** Opening Data shown block **
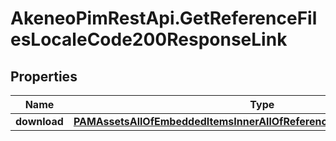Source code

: # AkeneoPimRestApi.GetReferenceFilesLocaleCode200ResponseLink

## Properties

Name | Type | Description | Notes
------------ | ------------- | ------------- | -------------
**download** | [**PAMAssetsAllOfEmbeddedItemsInnerAllOfReferenceFilesInnerLinkDownload**](PAMAssetsAllOfEmbeddedItemsInnerAllOfReferenceFilesInnerLinkDownload.md) |  | [optional] 



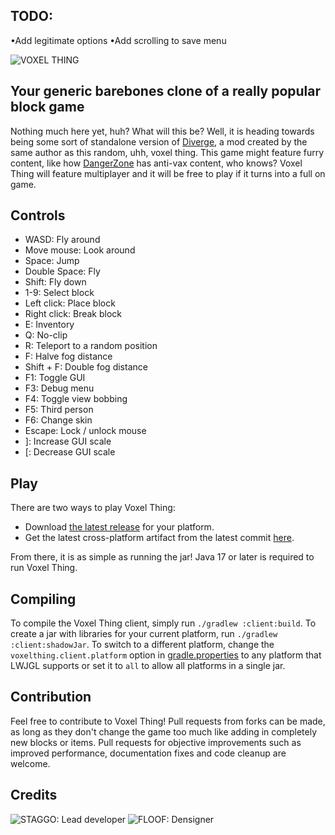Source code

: ## TODO:
•Add legitimate options
•Add scrolling to save menu





![VOXEL THING](doc/logo.png)
## Your generic barebones clone of a really popular block game
Nothing much here yet, huh? What will this be? Well, it is heading towards being some sort of standalone version of [Diverge](https://github.com/BlueStaggo/MCDiverge), a mod created by the same author as this random, uhh, voxel thing. This game might feature furry content, like how [DangerZone](https://orespawn.com) has anti-vax content, who knows? Voxel Thing will feature multiplayer and it will be free to play if it turns into a full on game.

## Controls
- WASD: Fly around
- Move mouse: Look around
- Space: Jump
- Double Space: Fly
- Shift: Fly down
- 1-9: Select block
- Left click: Place block
- Right click: Break block
- E: Inventory
- Q: No-clip
- R: Teleport to a random position
- F: Halve fog distance
- Shift + F: Double fog distance
- F1: Toggle GUI
- F3: Debug menu
- F4: Toggle view bobbing
- F5: Third person
- F6: Change skin
- Escape: Lock / unlock mouse
- ]: Increase GUI scale
- [: Decrease GUI scale

## Play
There are two ways to play Voxel Thing:
- Download [the latest release](https://github.com/BlueStaggo/VoxelThing/releases/latest) for your platform.
- Get the latest cross-platform artifact from the latest commit [here](https://github.com/BlueStaggo/VoxelThing/actions).

From there, it is as simple as running the jar! Java 17 or later is required to run Voxel Thing.

## Compiling
To compile the Voxel Thing client, simply run `./gradlew :client:build`. To create a jar with libraries for your current platform, run `./gradlew :client:shadowJar`. To switch to a different platform, change the `voxelthing.client.platform` option in [gradle.properties](/gradle.properties) to any platform that LWJGL supports or set it to `all` to allow all platforms in a single jar.

## Contribution
Feel free to contribute to Voxel Thing! Pull requests from forks can be made, as long as they don't change the game too much like adding in completely new blocks or items. Pull requests for objective improvements such as improved performance, documentation fixes and code cleanup are welcome.

## Credits
![STAGGO: Lead developer](doc/credits/staggo.png)
![FLOOF: Densigner](doc/credits/floof.png)

[//]: # (![TALON: Just a cool guy ig]&#40;doc/credits/talon.png&#41;)
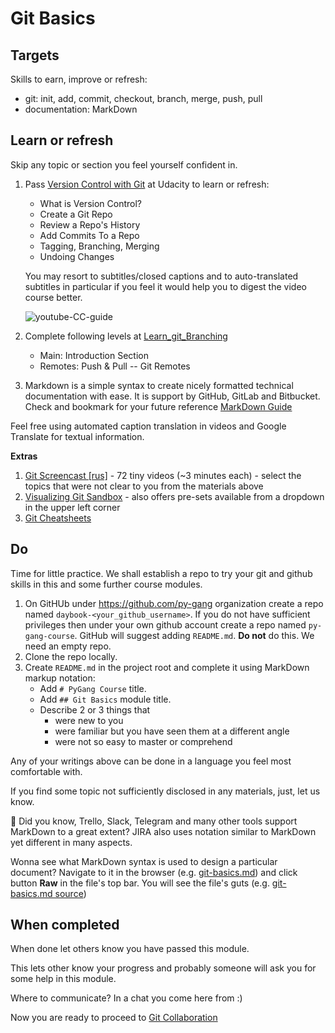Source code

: # Git Basics

## Targets

Skills to earn, improve or refresh:
 - git: init, add, commit, checkout, branch, merge, push, pull
 - documentation: MarkDown 

## Learn or refresh

Skip any topic or section you feel yourself confident in.

1. Pass [Version Control with Git](https://classroom.udacity.com/courses/ud123/)
   at Udacity to learn or refresh:
   - What is Version Control?
   - Create a Git Repo
   - Review a Repo's History
   - Add Commits To a Repo
   - Tagging, Branching, Merging
   - Undoing Changes
   
   You may resort to subtitles/closed captions and
   to auto-translated subtitles in particular if you feel
   it would help you to digest the video course better.
   
   ![youtube-CC-guide](./img/youtube-captions.png)
   
2. Complete following levels at [Learn_git_Branching](https://learngitbranching.js.org/)
   - Main: Introduction Section
   - Remotes: Push & Pull -- Git Remotes
3. Markdown is a simple syntax to create nicely formatted 
   technical documentation with ease. It is support by GitHub,
   GitLab and Bitbucket. Check and bookmark for your future reference
   [MarkDown Guide](https://guides.github.com/features/mastering-markdown/)

Feel free using automated caption translation in videos
and Google Translate for textual information.

**Extras**

1. [Git Screencast [rus]](https://learn.javascript.ru/screencast/git) -
   72 tiny videos (~3 minutes each) - select the topics that were
   not clear to you from the materials above
1. [Visualizing Git Sandbox](http://git-school.github.io/visualizing-git/) -
   also offers pre-sets available from a dropdown in the upper left corner
1. [Git Cheatsheets](https://services.github.com/on-demand/resources/cheatsheets/)

## Do

Time for little practice. We shall establish a repo
to try your git and github skills in this and some further
course modules.

1. On GitHUb under https://github.com/py-gang organization create a repo
   named `daybook-<your_github_username>`.
   If you do not have sufficient privileges then under your own github
   account create a repo named `py-gang-course`.
   GitHub will suggest adding `README.md`. **Do not** do this. We need
   an empty repo. 
1. Clone the repo locally.
1. Create `README.md` in the project root and complete it using
   MarkDown markup notation:
   - Add `# PyGang Course` title.
   - Add `## Git Basics` module title.
   - Describe 2 or 3 things that
     * were new to you
     * were familiar but you have seen them at a different angle
     * were not so easy to master or comprehend

Any of your writings above can be done in a language you
feel most comfortable with.

If you find some topic not sufficiently disclosed in any
materials, just, let us know.

:gift: Did you know, Trello, Slack, Telegram and many other tools
support MarkDown to a great extent?
JIRA also uses notation similar to MarkDown yet different in many
aspects.

Wonna see what MarkDown syntax is used to design a particular document?
Navigate to it in the browser
(e.g. [git-basics.md](https://github.com/py-gang/bootcamp/blob/master/modules/git-basics.md))
and click button **Raw** in the file's top bar. You will see the file's guts
(e.g. [git-basics.md source](https://raw.githubusercontent.com/py-gang/bootcamp/master/modules/git-basics.md))

## When completed

When done let others know you have passed this module.

This lets other know your progress and probably someone
will ask you for some help in this module.

Where to communicate? In a chat you come here from :)

Now you are ready to proceed to 
[Git Collaboration](./git-collaboration.md)
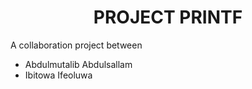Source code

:<h1 align="center">PROJECT PRINTF</h1>
A collaboration project between 
<ul>
<li>Abdulmutalib Abdulsallam</li>
<li>Ibitowa Ifeoluwa</li>
</ul>
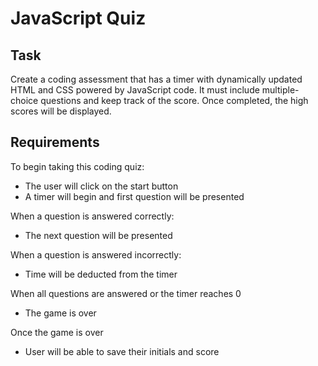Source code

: # JavaScript Quiz

## Task

Create a coding assessment that has a timer with dynamically updated HTML and CSS powered by JavaScript code. It must include multiple-choice questions and keep track of the score. Once completed, the high scores will be displayed.

## Requirements

To begin taking this coding quiz:
- The user will click on the start button
- A timer will begin and first question will be presented

When a question is answered correctly:
- The next question will be presented

When a question is answered incorrectly:
- Time will be deducted from the timer

When all questions are answered or the timer reaches 0
- The game is over

Once the game is over
- User will be able to save their initials and score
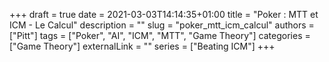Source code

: +++
draft = true
date = 2021-03-03T14:14:35+01:00
title = "Poker : MTT et ICM - Le Calcul"
description = ""
slug = "poker_mtt_icm_calcul"
authors = ["Pitt"]
tags = ["Poker", "AI", "ICM", "MTT", "Game Theory"]
categories = ["Game Theory"]
externalLink = ""
series = ["Beating ICM"]
+++
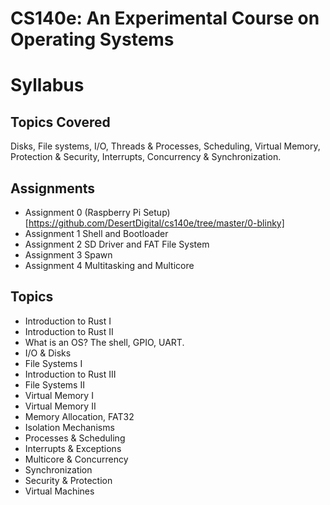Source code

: # CS140e: An Experimental Course on Operating Systems


# Syllabus


## Topics Covered
Disks, File systems, I/O, Threads & Processes, Scheduling, Virtual Memory, Protection & Security, Interrupts, Concurrency & Synchronization.


## Assignments 
* Assignment 0 (Raspberry Pi Setup)[https://github.com/DesertDigital/cs140e/tree/master/0-blinky]
* Assignment 1 Shell and Bootloader
* Assignment 2 SD Driver and FAT File System
* Assignment 3 Spawn
* Assignment 4 Multitasking and Multicore


## Topics 
* Introduction to Rust I
* Introduction to Rust II
* What is an OS? The shell, GPIO, UART. 
* I/O & Disks 
* File Systems I
* Introduction to Rust III
* File Systems II
* Virtual Memory I 
* Virtual Memory II 
* Memory Allocation, FAT32 
* Isolation Mechanisms 
* Processes & Scheduling
* Interrupts & Exceptions 
* Multicore & Concurrency 
* Synchronization 
* Security & Protection 
* Virtual Machines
** Closing Data shown block **
Task goal: Keep only those lines of the records that hold "random", and return them.

Exercise result:
Nothing much here yet, huh? What will this be? Well, it is heading towards being some sort of standalone version of [Diverge](https://github.com/BlueStaggo/MCDiverge), a mod created by the same author as this random, uhh, voxel thing. This game might feature furry content, like how [DangerZone](https://orespawn.com) has anti-vax content, who knows? Voxel Thing will feature multiplayer and it will be free to play if it turns into a full on game.
- R: Teleport to a random position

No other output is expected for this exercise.